Este fue el primero de los signos que Jesús realizó en Caná de Galilea (cf. Jn 2, 1-11)

Lectura del santo Evangelio según san Juan.

EN aquel tiempo, había una boda en Caná de Galilea, y la madre de Jesús estaba allí. Jesús y sus discípulos estaban también invitados a la boda.

Faltó el vino, y la madre de Jesús le dice:

«No tienen vino».

Jesús le dice:

«Mujer, ¿qué tengo yo que ver contigo? Todavía no ha llegado mi hora».

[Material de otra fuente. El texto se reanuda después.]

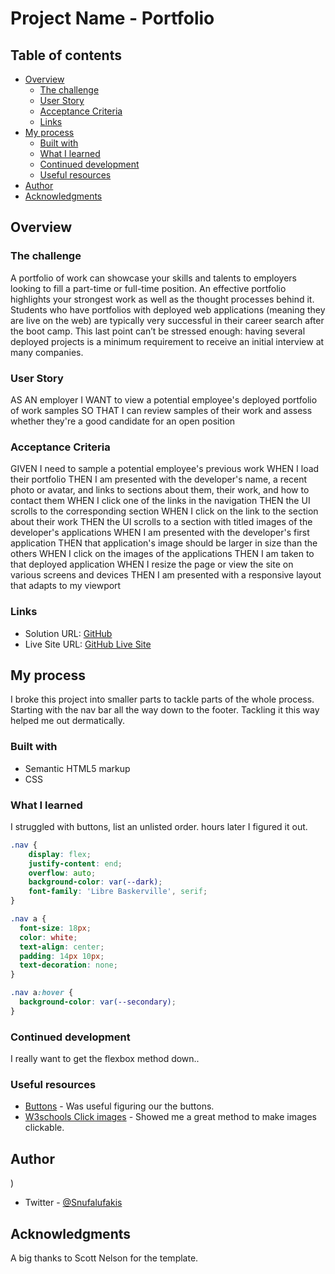 # Project Name - Portfolio

## Table of contents

- [Overview](#overview)
  - [The challenge](#the-challenge)
  - [User Story](#user-story)
  - [Acceptance Criteria](#acceptance-criteria)
  - [Links](#links)
- [My process](#my-process)
  - [Built with](#built-with)
  - [What I learned](#what-i-learned)
  - [Continued development](#continued-development)
  - [Useful resources](#useful-resources)
- [Author](#author)
- [Acknowledgments](#acknowledgments)


## Overview

### The challenge

A portfolio of work can showcase your skills and talents to employers looking to fill a part-time or full-time position. An effective portfolio highlights your strongest work as well as the thought processes behind it. Students who have portfolios with deployed web applications (meaning they are live on the web) are typically very successful in their career search after the boot camp. This last point can’t be stressed enough: having several deployed projects is a minimum requirement to receive an initial interview at many companies.

### User Story

AS AN employer
I WANT to view a potential employee's deployed portfolio of work samples
SO THAT I can review samples of their work and assess whether they're a good candidate for an open position


### Acceptance Criteria

GIVEN I need to sample a potential employee's previous work
WHEN I load their portfolio
THEN I am presented with the developer's name, a recent photo or avatar, and links to sections about them, their work, and how to contact them
WHEN I click one of the links in the navigation
THEN the UI scrolls to the corresponding section
WHEN I click on the link to the section about their work
THEN the UI scrolls to a section with titled images of the developer's applications
WHEN I am presented with the developer's first application
THEN that application's image should be larger in size than the others
WHEN I click on the images of the applications
THEN I am taken to that deployed application
WHEN I resize the page or view the site on various screens and devices
THEN I am presented with a responsive layout that adapts to my viewport




### Links

- Solution URL: [GitHub](https://github.com/Snufalufakis/Homework-2)
- Live Site URL: [GitHub Live Site](https://github.snufalufakis.github.io/Homework-2/)

## My process
I broke this project into smaller parts to tackle parts of the whole process. Starting with the nav bar all the way down to the footer. Tackling it this way helped me out dermatically.

### Built with

- Semantic HTML5 markup
- CSS

### What I learned

I struggled with buttons, list an unlisted order.
hours later I figured it out. 


```css
.nav {
    display: flex;
    justify-content: end;
    overflow: auto;
    background-color: var(--dark);
    font-family: 'Libre Baskerville', serif;
}

.nav a {
  font-size: 18px;
  color: white;
  text-align: center;
  padding: 14px 10px;
  text-decoration: none;
}

.nav a:hover {
  background-color: var(--secondary);
}
```

### Continued development

I really want to get the flexbox method down..
### Useful resources

- [Buttons](https://readlearncode.com/code-and-stuff/creating-buttons-from-ul-element/) - Was useful figuring our the buttons.
- [W3schools Click images](https://www.w3schools.com/tags/tryit.asp?filename=tryhtml_link_image) - Showed me a great method to make images clickable.


## Author

)
- Twitter - [@Snufalufakis](https://twitter.com/Snufalufakis2)


## Acknowledgments

A big thanks to Scott Nelson for the template.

Su madre dice a los sirvientes:

«Haced lo que Él os diga».

Había allí colocadas seis tinajas de piedra, para las purificaciones de los judíos, de unos cien litros cada una.

Jesús les dice:

«Llenad las tinajas de agua».

Y las llenaron hasta arriba.

Entonces les dice:

«Sacad ahora y llevadlo al mayordomo».

Ellos se lo llevaron.

El mayordomo probó el agua convertida en vino sin saber de dónde venía (los sirvientes sí lo sabían, pues habían sacado el agua), y entonces llama al esposo y le dice:

«Todo el mundo pone primero el vino bueno y, cuando ya están bebidos, el peor; tú, en cambio, has guardado el vino bueno hasta ahora».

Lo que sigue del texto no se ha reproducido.